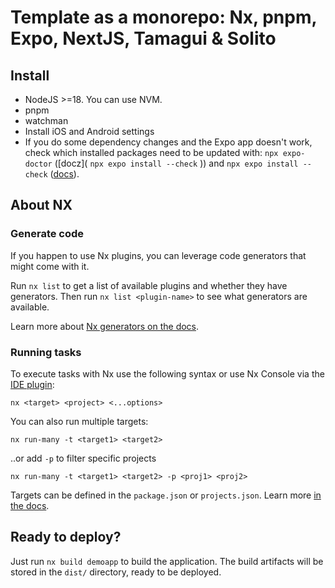# Template as a monorepo: Nx, pnpm, Expo, NextJS, Tamagui & Solito

## Install

- NodeJS >=18. You can use NVM.
- pnpm
- watchman
- Install iOS and Android settings
- If you do some dependency changes and the Expo app doesn't work, check which installed packages need to be updated with: `npx expo-doctor` ([docz]( `npx expo install --check` )) and `npx expo install --check` ([docs](https://docs.expo.dev/more/expo-cli/#version-validation)).

## About NX

### Generate code

If you happen to use Nx plugins, you can leverage code generators that might come with it.

Run `nx list` to get a list of available plugins and whether they have generators. Then run `nx list <plugin-name>` to see what generators are available.

Learn more about [Nx generators on the docs](https://nx.dev/plugin-features/use-code-generators).

### Running tasks

To execute tasks with Nx use the following syntax or use Nx Console via the [IDE plugin](https://nx.dev/core-features/integrate-with-editors):

```
nx <target> <project> <...options>
```

You can also run multiple targets:

```
nx run-many -t <target1> <target2>
```

..or add `-p` to filter specific projects

```
nx run-many -t <target1> <target2> -p <proj1> <proj2>
```

Targets can be defined in the `package.json` or `projects.json`. Learn more [in the docs](https://nx.dev/core-features/run-tasks).


## Ready to deploy?

Just run `nx build demoapp` to build the application. The build artifacts will be stored in the `dist/` directory, ready to be deployed.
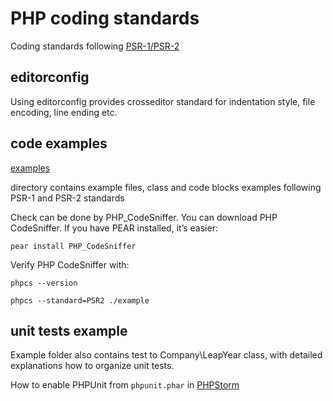 # PHP coding standards
Coding standards following [PSR-1/PSR-2](https://github.com/php-fig/fig-standards/blob/master/accepted/PSR-2-coding-style-guide.md)

## editorconfig
Using editorconfig provides crosseditor standard for indentation style, file encoding, line ending etc.

## code examples

[examples](./example/example.php)

directory contains example files, class and code blocks examples following PSR-1 and PSR-2 standards

Check can be done by PHP_CodeSniffer. You can download PHP CodeSniffer. If you have PEAR installed, it’s easier:

```pear install PHP_CodeSniffer```

Verify PHP CodeSniffer with:

```phpcs --version```

```phpcs --standard=PSR2 ./example```

## unit tests example

Example folder also contains test to Company\LeapYear class, with detailed explanations how to organize unit tests.

How to enable PHPUnit from `phpunit.phar` in [PHPStorm](https://www.jetbrains.com/help/phpstorm/2016.2/enabling-phpunit-support.html)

────

» What is required
Print exactly the lines above, between the one holding "- If you do" and the one holding "generators are available.", inclusive, and nothing besides.

» Solution for this exercise
- If you do some dependency changes and the Expo app doesn't work, check which installed packages need to be updated with: `npx expo-doctor` ([docz]( `npx expo install --check` )) and `npx expo install --check` ([docs](https://docs.expo.dev/more/expo-cli/#version-validation)).

## About NX

### Generate code

If you happen to use Nx plugins, you can leverage code generators that might come with it.

Run `nx list` to get a list of available plugins and whether they have generators. Then run `nx list <plugin-name>` to see what generators are available.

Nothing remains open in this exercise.